Kirsten's Corner

Japanese Match Safe with Farmers in Rainstorm


This Japanese match safe features the image of two farmers seeking shelter from the rain. Diagonal lines represent pouring rain, and the legs of the farmers can be seen running through a field while covering their heads with umbrellas or bails of hay. The scene has a backdrop of a beautiful landscape with trees and a roofed structure. Dragons wrap around the outer edge of the match safe, creating a border with their bodies that frames the image of the rain. This match safe has an exceptionally beautiful patina. The brass has taken on various shades of brown, with warm reddish hues that swirls into each other like grains of wood. 

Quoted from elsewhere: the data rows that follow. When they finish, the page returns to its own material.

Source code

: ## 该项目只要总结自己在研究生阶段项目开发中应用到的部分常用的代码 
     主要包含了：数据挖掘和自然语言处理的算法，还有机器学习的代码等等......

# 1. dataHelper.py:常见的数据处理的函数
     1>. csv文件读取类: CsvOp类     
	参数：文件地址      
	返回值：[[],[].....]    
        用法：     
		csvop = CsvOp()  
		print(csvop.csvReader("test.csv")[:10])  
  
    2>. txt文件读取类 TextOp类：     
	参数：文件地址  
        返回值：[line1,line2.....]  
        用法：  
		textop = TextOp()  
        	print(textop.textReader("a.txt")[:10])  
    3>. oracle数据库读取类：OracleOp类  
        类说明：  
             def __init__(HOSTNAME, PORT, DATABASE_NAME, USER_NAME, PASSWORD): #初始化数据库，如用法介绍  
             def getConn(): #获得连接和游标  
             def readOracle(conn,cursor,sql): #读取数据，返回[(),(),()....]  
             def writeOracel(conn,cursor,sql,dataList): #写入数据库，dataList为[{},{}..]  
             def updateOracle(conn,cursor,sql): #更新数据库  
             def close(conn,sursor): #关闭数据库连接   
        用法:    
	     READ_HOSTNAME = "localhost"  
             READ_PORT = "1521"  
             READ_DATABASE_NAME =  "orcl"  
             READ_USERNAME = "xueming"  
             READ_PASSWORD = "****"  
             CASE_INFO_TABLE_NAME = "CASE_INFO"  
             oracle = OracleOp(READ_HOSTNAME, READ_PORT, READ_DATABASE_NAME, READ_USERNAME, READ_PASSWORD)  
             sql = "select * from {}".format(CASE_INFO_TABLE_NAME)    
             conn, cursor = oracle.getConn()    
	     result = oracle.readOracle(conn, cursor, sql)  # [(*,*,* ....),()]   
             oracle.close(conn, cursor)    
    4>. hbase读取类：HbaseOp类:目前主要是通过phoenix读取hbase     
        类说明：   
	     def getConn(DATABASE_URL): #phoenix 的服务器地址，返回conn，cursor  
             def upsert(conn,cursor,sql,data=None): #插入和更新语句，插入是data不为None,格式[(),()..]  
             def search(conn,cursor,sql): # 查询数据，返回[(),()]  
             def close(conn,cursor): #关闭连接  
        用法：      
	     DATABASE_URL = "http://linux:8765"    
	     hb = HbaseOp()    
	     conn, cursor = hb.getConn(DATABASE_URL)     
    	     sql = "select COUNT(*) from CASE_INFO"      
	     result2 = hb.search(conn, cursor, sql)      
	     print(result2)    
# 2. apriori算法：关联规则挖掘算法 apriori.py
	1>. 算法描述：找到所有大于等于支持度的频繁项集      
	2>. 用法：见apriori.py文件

Circa the 1880’s or 1890’s, this match safe was made at a time when Japan was shifting from a warring society to a time of peace. Metalsmiths who once made armor and weapons for samurai needed to find new ways to use their skills. Around the same time, Western colonialism was making a major impact on Japan, and trade with the West was becoming prominent. As a new source of income, metalsmiths began making art and decorative objects—like this beautiful match safe—which became highly sought after in the West for their incredible craftsmanship. This eventually led to the Aesthetic movement of the Victorian era. 

The match safe measures 2 1/8” x 1 1/4” x 3/8”. It weighs 19.32 grams.